Bistrattato, accusato di avere perso il suo ruolo storico, millenario di asset protettivo del potere di acquisto, nelle ultime sedute è tornato in spolvero a smentire le cassandre. Il prezzo dell’oro è salito di circa il 9% dalla seduta del 3 novembre scorso, portandosi ieri sui 1.765 dollari. Si è trattato del livello più alto da tre mesi a questa parte. Bisogna tornare nei dintorni di Ferragosto per trovare quotazioni più alte. Cos’è accaduto per giustificare tale impennata? Il dollaro in poco più di una settimana ha perso mediamente il 5% contro le principali valute mondiali, tra cui l’euro.

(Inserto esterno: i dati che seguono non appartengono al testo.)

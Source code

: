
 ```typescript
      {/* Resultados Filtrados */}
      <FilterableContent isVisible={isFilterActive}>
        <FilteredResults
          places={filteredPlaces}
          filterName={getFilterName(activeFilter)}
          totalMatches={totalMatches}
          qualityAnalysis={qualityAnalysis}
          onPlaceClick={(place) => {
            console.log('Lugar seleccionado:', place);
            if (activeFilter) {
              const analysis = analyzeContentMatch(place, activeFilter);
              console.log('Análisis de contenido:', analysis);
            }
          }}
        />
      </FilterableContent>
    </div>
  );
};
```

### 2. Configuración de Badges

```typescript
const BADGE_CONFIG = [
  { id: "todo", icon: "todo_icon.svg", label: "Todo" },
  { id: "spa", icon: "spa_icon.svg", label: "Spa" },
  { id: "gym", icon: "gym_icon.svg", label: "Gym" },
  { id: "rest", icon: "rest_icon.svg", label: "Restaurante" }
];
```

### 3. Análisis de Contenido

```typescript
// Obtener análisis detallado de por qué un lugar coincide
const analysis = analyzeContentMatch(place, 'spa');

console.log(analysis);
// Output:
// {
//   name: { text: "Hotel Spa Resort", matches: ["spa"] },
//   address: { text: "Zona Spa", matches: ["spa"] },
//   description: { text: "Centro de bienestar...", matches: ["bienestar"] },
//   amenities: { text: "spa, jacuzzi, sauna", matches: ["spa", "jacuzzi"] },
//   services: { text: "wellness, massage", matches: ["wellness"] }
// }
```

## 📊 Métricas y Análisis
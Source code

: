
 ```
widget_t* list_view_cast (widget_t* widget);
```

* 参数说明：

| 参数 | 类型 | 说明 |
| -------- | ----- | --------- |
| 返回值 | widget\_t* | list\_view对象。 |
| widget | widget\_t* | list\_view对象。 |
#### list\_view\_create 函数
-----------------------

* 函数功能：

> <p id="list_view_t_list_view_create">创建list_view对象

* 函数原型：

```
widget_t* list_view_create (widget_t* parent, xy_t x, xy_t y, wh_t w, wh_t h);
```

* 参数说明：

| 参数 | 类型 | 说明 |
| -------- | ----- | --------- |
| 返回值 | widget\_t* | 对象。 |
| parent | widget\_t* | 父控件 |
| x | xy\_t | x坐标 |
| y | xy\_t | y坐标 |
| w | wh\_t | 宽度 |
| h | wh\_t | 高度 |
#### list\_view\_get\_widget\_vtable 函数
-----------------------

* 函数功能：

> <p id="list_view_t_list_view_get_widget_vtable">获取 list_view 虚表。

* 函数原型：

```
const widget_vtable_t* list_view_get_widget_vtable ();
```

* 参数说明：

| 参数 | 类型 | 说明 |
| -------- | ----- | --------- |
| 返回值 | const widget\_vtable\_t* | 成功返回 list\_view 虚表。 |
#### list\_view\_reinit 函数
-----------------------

Si conferma la correlazione storica negativa tra oro e dollaro. Ed è normale che sia così: poiché il mondo intero acquista il metallo in valuta americana, quando questa si rafforza il costo per gli investitori non americani sale e la domanda scende, trascinando in basso la quotazione. Viceversa con l’indebolimento del dollaro.
Dollaro giù, oro su
E perché il dollaro si sta indebolendo? Secondo il mercato, la stretta sui tassi d’interesse negli Stati Uniti sta avvicinandosi alla conclusione. Questione di (pochi) mesi e il costo del denaro avrà raggiunto il picco. Questa previsione è stata corroborata dalla discesa dell’inflazione americana nel mese di ottobre dall’8,2% di settembre al 7,7%. Il rendimento decennale è imploso ai minimi da cinque settimane sotto il 3,85%. Era sopra il 4,20% fino a lunedì scorso.
La discesa dei rendimenti globali tonifica l’oro, che è un asset infruttifero fino alla sua rivendita. In pratica, la concorrenza si è fatta un po’ meno forte. Se i titoli di stato ti offrono un rendimento annuo del 4%, magari lo preferisci all’oro. Se questo rendimento inizia a scendere di seduta in seduta, torni a guardare con occhi più benevoli al metallo.
Se convertiamo i prezzi in euro, scopriamo che quest’anno l’oro risulta essersi apprezzato di circa il 7%.
Spettro stagflazione
Il dollaro sembra destinato a indebolirsi nei prossimi anni. E’ salito mediamente del 35% dal 2014, date le politiche monetarie complessivamente ultra-espansive adottate nel resto del mondo. Adesso le banche centrali stanno quasi tutte alzando i tassi e quando la Federal Reserve prospetterà la cessazione della sua stretta, probabile che la divisa americana acceleri la fase d’indebolimento. E l’oro ne approfitterebbe, anche in virtù delle aspettative ribassiste sui rendimenti globali.
Lo scenario migliore per esso sarebbe quello di una lunga fase di stagflazione, caratterizzata da bassi tassi di crescita dell’economia mondiale, tassi d’interesse reali bassi o persino negativi e inflazione sopra i target. La crisi dell’energia nel Vecchio Continente adombra qualcosa di simile. Ricordiamo che in soli sette anni, tra il 1973 e il picco del 1980 il prezzo dell’oro esplose di circa il 600%. E guarda caso furono anni di stagflazione.